[EXERCISE BRIEF]:
Retype the data exactly, skipping any picture in it.

[EXTRACTED ENTRIES]:
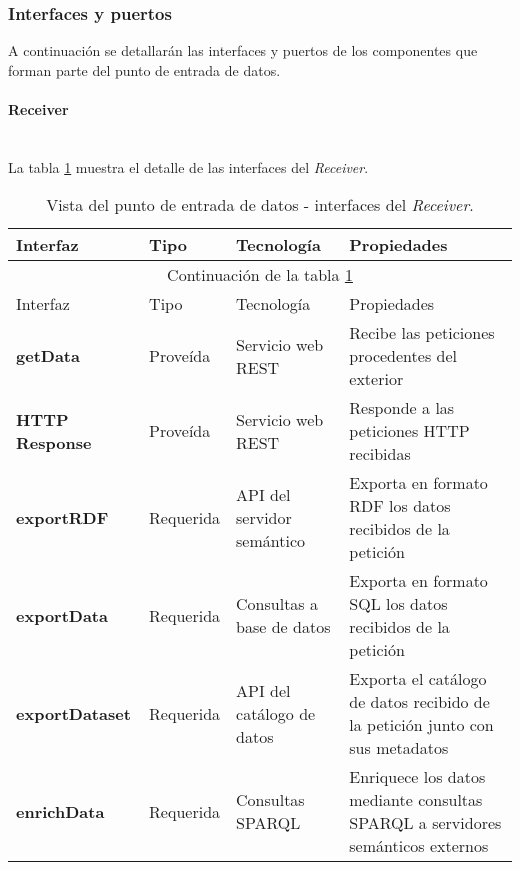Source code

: \subsubsection{Interfaces y puertos}
A continuación se detallarán las interfaces y puertos de los componentes que forman parte del punto de entrada de datos. 

\paragraph{Receiver} \hfill \\
La tabla \ref{interfaces_receiver_receiver} muestra el detalle de las interfaces del \textit{Receiver}.
\begin{longtable}[c]{|p{25mm}|p{20mm}|p{30mm}|p{60mm}|}
 \caption{Vista del punto de entrada de datos - interfaces del \textit{Receiver}.\label{interfaces_receiver_receiver}}\\

 \hline
 	Interfaz & Tipo & Tecnología & Propiedades\\
 \hline
 \hline
 \endfirsthead
 \hline
 \multicolumn{4}{|c|}{Continuación de la tabla \ref{interfaces_receiver_receiver}}\\
 \hline
 	Interfaz & Tipo & Tecnología & Propiedades\\
 \hline
 \hline
 \endhead
 \hline
 \endfoot
 
	\textbf{getData} & Proveída & Servicio web REST & Recibe las peticiones procedentes del exterior \\
	\hline
		
	\textbf{HTTP Response} & Proveída & Servicio web REST & Responde a las peticiones HTTP recibidas \\
	\hline
	
	\textbf{exportRDF} & Requerida & API del servidor semántico & Exporta en formato RDF los datos recibidos de la petición \\
	\hline
	
	\textbf{exportData} & Requerida & Consultas a base de datos & Exporta en formato SQL los datos recibidos de la petición \\
	\hline
	
	\textbf{exportDataset} & Requerida & API del catálogo de datos & Exporta el catálogo de datos recibido de la petición junto con sus metadatos \\
	\hline
	
	\textbf{enrichData} & Requerida & Consultas SPARQL & Enriquece los datos mediante consultas SPARQL a servidores semánticos externos \\
\hline
\hline

 \end{longtable}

[RESPONSE TO THIS EXERCISE]:
Source code

: \subsubsection{Interfaces y puertos}
A continuación se detallarán las interfaces y puertos de los componentes que forman parte del punto de entrada de datos. 

\paragraph{Receiver} \hfill \\
La tabla \ref{interfaces_receiver_receiver} muestra el detalle de las interfaces del \textit{Receiver}.
\begin{longtable}[c]{|p{25mm}|p{20mm}|p{30mm}|p{60mm}|}
 \caption{Vista del punto de entrada de datos - interfaces del \textit{Receiver}.\label{interfaces_receiver_receiver}}\\

 \hline
 	Interfaz & Tipo & Tecnología & Propiedades\\
 \hline
 \hline
 \endfirsthead
 \hline
 \multicolumn{4}{|c|}{Continuación de la tabla \ref{interfaces_receiver_receiver}}\\
 \hline
 	Interfaz & Tipo & Tecnología & Propiedades\\
 \hline
 \hline
 \endhead
 \hline
 \endfoot
 
	\textbf{getData} & Proveída & Servicio web REST & Recibe las peticiones procedentes del exterior \\
	\hline
		
	\textbf{HTTP Response} & Proveída & Servicio web REST & Responde a las peticiones HTTP recibidas \\
	\hline
	
	\textbf{exportRDF} & Requerida & API del servidor semántico & Exporta en formato RDF los datos recibidos de la petición \\
	\hline
	
	\textbf{exportData} & Requerida & Consultas a base de datos & Exporta en formato SQL los datos recibidos de la petición \\
	\hline
	
	\textbf{exportDataset} & Requerida & API del catálogo de datos & Exporta el catálogo de datos recibido de la petición junto con sus metadatos \\
	\hline
	
	\textbf{enrichData} & Requerida & Consultas SPARQL & Enriquece los datos mediante consultas SPARQL a servidores semánticos externos \\
\hline
\hline

 \end{longtable}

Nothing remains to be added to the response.